Input material:
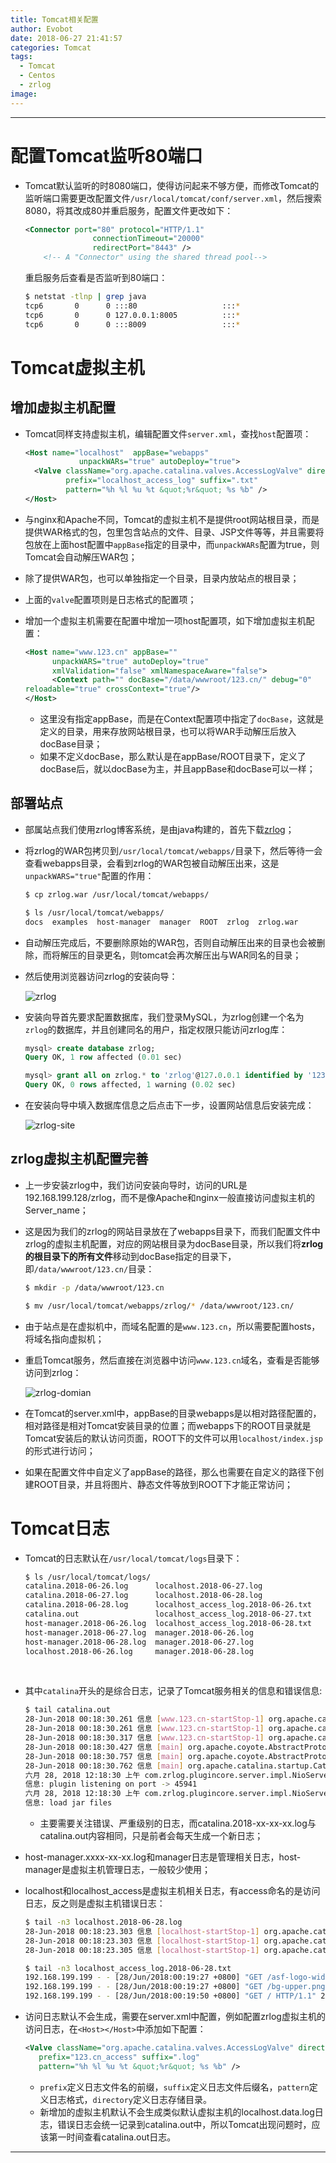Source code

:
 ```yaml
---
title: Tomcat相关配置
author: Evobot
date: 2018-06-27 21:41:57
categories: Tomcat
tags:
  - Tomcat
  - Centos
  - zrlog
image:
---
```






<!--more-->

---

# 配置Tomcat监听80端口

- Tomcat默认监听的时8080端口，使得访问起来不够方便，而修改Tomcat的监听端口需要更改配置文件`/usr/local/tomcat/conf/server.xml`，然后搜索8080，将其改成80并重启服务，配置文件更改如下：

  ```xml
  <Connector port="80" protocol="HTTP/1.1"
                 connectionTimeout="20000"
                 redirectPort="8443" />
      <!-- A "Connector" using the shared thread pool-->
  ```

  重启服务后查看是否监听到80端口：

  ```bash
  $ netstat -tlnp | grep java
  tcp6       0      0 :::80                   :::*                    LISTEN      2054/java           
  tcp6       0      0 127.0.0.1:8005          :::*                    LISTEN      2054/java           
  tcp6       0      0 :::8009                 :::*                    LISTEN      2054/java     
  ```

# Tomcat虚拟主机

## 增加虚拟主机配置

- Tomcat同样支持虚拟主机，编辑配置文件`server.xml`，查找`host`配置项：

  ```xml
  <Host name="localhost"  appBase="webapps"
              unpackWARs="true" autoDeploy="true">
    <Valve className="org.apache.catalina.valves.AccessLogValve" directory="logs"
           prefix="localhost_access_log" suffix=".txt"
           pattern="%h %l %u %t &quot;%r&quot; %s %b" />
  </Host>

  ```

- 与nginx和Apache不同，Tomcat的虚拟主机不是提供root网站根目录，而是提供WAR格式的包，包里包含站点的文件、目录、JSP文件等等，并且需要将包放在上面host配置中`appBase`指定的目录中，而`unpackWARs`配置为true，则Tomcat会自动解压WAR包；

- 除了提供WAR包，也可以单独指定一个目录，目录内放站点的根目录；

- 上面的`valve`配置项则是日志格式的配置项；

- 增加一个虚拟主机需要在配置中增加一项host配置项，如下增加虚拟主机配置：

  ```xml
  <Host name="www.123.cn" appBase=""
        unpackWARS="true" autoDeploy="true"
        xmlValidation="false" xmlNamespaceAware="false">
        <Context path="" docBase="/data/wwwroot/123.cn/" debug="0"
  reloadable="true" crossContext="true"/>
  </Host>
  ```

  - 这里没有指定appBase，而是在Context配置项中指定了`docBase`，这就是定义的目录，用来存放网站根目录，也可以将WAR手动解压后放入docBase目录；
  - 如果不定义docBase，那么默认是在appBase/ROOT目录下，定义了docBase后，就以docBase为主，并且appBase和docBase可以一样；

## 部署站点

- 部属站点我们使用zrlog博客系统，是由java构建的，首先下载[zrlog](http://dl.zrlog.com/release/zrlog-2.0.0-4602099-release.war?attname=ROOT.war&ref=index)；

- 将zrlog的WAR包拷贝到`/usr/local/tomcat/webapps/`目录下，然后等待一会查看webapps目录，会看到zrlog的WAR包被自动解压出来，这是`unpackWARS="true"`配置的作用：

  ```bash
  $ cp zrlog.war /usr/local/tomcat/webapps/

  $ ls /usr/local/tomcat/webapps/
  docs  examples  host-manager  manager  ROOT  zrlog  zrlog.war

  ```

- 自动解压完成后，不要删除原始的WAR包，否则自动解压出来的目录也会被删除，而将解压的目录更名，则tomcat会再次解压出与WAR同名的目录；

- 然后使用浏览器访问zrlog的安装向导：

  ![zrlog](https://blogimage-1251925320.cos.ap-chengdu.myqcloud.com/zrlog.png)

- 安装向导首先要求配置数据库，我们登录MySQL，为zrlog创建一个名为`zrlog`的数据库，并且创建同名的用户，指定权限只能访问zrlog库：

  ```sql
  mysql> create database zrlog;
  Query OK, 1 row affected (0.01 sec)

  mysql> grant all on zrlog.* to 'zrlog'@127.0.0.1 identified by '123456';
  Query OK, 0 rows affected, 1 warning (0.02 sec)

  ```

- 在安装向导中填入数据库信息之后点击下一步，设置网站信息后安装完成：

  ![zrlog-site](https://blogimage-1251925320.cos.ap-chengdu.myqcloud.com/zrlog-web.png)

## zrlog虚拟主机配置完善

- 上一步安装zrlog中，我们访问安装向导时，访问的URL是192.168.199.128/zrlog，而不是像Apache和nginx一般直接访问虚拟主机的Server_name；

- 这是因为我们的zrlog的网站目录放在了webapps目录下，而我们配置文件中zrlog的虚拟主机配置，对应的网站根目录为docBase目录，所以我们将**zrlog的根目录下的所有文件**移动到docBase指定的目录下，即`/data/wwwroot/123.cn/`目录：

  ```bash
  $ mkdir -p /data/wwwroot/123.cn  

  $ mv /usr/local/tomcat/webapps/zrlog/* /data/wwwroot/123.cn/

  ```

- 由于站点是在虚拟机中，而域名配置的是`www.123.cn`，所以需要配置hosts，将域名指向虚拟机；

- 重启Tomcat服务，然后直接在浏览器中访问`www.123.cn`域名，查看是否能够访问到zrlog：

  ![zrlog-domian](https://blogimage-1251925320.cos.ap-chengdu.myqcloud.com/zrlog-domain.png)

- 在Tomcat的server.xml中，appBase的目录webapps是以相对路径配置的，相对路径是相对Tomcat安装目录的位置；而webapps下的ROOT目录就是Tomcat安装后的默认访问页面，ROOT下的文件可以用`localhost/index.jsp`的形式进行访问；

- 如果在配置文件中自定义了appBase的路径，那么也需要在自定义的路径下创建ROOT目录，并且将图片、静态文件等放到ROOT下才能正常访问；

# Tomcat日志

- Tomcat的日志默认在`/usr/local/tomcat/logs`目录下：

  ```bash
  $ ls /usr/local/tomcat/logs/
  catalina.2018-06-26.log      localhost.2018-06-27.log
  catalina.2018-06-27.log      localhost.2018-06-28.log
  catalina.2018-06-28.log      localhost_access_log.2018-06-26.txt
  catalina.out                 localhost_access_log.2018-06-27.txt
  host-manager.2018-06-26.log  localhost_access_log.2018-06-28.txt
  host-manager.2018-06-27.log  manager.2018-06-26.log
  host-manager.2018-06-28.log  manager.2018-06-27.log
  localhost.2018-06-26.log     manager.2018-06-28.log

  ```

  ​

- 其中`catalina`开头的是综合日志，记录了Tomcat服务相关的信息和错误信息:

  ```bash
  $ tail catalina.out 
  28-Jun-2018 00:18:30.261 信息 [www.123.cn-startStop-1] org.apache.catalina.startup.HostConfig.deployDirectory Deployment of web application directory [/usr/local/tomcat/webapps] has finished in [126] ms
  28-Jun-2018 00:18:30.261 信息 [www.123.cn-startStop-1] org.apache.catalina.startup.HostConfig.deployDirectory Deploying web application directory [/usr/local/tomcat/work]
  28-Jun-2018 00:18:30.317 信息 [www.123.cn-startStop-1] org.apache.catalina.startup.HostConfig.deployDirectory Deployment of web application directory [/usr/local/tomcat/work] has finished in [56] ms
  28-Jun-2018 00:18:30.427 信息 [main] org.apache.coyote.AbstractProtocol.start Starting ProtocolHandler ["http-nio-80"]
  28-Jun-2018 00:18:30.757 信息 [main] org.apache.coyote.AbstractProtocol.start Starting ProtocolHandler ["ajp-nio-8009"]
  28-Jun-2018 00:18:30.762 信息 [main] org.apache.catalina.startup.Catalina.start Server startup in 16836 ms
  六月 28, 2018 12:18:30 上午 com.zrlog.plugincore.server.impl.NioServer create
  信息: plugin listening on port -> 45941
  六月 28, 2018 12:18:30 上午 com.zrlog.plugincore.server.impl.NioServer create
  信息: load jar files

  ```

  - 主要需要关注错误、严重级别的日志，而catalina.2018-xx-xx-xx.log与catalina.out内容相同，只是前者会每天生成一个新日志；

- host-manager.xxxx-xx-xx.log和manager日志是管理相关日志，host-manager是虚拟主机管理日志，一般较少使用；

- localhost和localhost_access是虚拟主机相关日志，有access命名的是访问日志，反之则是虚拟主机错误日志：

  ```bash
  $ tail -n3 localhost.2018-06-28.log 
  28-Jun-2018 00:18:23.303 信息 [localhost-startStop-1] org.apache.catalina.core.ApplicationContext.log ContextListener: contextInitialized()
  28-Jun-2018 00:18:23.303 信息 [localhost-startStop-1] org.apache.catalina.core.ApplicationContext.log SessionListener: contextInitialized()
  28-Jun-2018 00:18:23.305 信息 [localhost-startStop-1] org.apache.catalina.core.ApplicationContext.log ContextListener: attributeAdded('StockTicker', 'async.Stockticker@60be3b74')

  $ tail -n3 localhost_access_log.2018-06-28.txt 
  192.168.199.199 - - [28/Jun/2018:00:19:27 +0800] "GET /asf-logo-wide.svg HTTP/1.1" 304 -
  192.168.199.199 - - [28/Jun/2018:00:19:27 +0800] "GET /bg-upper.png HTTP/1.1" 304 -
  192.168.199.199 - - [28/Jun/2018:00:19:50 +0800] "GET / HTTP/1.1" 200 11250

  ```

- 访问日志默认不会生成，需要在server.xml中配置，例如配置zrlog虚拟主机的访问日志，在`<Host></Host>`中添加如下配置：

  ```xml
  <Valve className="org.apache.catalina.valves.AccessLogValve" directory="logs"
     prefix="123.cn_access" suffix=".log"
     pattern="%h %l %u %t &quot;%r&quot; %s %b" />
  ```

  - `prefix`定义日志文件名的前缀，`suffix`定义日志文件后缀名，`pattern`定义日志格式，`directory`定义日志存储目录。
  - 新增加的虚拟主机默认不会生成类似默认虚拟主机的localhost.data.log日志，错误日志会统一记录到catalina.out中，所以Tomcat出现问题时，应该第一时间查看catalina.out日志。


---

Task goal:
Out of the entries, report each line that contains the word "suffix".

Task result:
           prefix="localhost_access_log" suffix=".txt"
     prefix="123.cn_access" suffix=".log"
  - `prefix`定义日志文件名的前缀，`suffix`定义日志文件后缀名，`pattern`定义日志格式，`directory`定义日志存储目录。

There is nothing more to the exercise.